A Tale of Two Towers

4/5 of Collaborative Filtering Collection

In part 3, we replaced lookup tables with parameterised functions realised by neural networks. User and item representations are now computed from features, not retrieved from a table.

$$P(\text{click} \mid \{u, i\}) = \sigma\left( g_{\theta}(x_u)^\top h_\phi(x_i)\right)$$

How do we use this to serve recommendations to user?

The immediate answer to this also reveals its flaw: for a given user, score every item in the catalogue and recommend the top-k … but (from part 01)

R1: We have lots of users
R2: We have lots of content

Thats a lot of formward passes.

Neighbours in Two Towers

Half the solution is already there. We just have to look at it differently.
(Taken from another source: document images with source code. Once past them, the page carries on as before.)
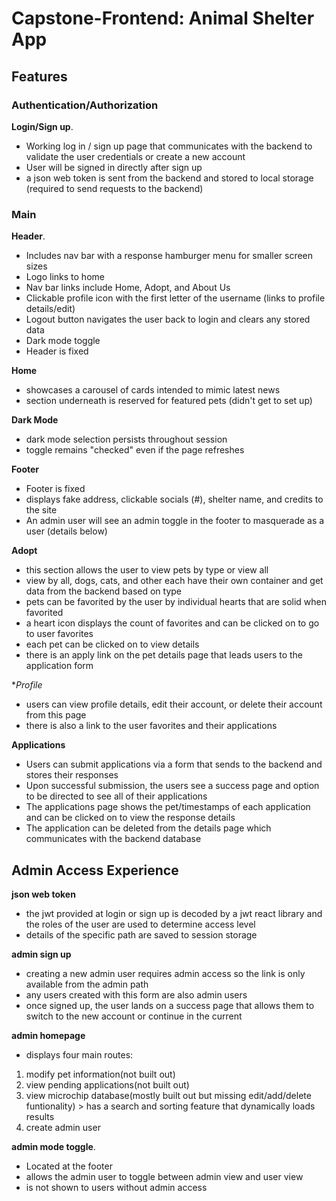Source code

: # Capstone-Frontend: Animal Shelter App

## Features
### Authentication/Authorization
**Login/Sign up**. 
+ Working log in / sign up page that communicates with the backend to validate the user credentials or create a new account
+ User will be signed in directly after sign up
+ a json web token is sent from the backend and stored to local storage (required to send requests to the backend)
  
### Main
**Header**. 
+ Includes nav bar with a response hamburger menu for smaller screen sizes
+ Logo links to home 
+ Nav bar links include Home, Adopt, and About Us
+ Clickable profile icon with the first letter of the username (links to profile details/edit)
+ Logout button navigates the user back to login and clears any stored data
+ Dark mode toggle
+ Header is fixed
  
**Home**  
+ showcases a carousel of cards intended to mimic latest news
+ section underneath is reserved for featured pets (didn't get to set up)
  
**Dark Mode**  
+ dark mode selection persists throughout session
+ toggle remains "checked" even if the page refreshes
  
**Footer**  
+ Footer is fixed
+ displays fake address, clickable socials (#), shelter name, and credits to the site
+ An admin user will see an admin toggle in the footer to masquerade as a user (details below)
  
**Adopt**  
+ this section allows the user to view pets by type or view all
+ view by all, dogs, cats, and other each have their own container and get data from the backend based on type
+ pets can be favorited by the user by individual hearts that are solid when favorited 
+ a heart icon displays the count of favorites and can be clicked on to go to user favorites
+ each pet can be clicked on to view details
+ there is an apply link on the pet details page that leads users to the application form
  
**Profile*  
+ users can view profile details, edit their account, or delete their account from this page
+ there is also a link to the user favorites and their applications
  
**Applications**  
+ Users can submit applications via a form that sends to the backend and stores their responses
+ Upon successful submission, the users see a success page and option to be directed to see all of their applications
+ The applications page shows the pet/timestamps of each application and can be clicked on to view the response details
+ The application can be deleted from the details page which communicates with the backend database


## Admin Access Experience
**json web token**  
+ the jwt provided at login or sign up is decoded by a jwt react library and the roles of the user are used to determine access level
+ details of the specific path are saved to session storage

**admin sign up**  
+ creating a new admin user requires admin access so the link is only available from the admin path
+ any users created with this form are also admin users
+ once signed up, the user lands on a success page that allows them to switch to the new account or continue in the current

**admin homepage**  
+ displays four main routes: 
1. modify pet information(not built out)
2. view pending applications(not built out)
3. view microchip database(mostly built out but missing edit/add/delete funtionality) > has a search and sorting feature that dynamically loads results
4. create admin user 

**admin mode toggle**. 
+ Located at the footer
+ allows the admin user to toggle between admin view and user view
+ is not shown to users without admin access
Our model is:

$$P(\text{click} \mid \{u, i\}) = \sigma\left( g_{\theta}(x_u)^\top h_\phi(x_i)\right)$$

Lets look at an expanded version of the same equation.

$$ \begin{array}{ccccc} & & P(\text{click} \mid \{u, i\}) && \\ & & \Big\uparrow & &\\ p_u & \longrightarrow& \sigma(p_u^Tq_i) &\longleftarrow& q_i \\ \Big\uparrow & & & & \Big\uparrow \\ \boxed{g_\theta} & & & & \boxed{h_\phi} \\ \Big\uparrow & & & & \Big\uparrow \\ x_u & & & & x_i \\ \end{array} $$

The user side and the item side are completely independent until the very last step. $g_\theta$ only ever sees user features. $h_\phi$ only ever sees item features. They interact exactly once for the dot product.

The illustration also shows two parallel structures that interact only at the very top. This model is hence known as the Two-Tower model. Its more of an architecture name or a architecture template name.

The structure also means we don’t have to evaluate the whole network for every request. We can evaluate the towers independently and reuse the results again and again.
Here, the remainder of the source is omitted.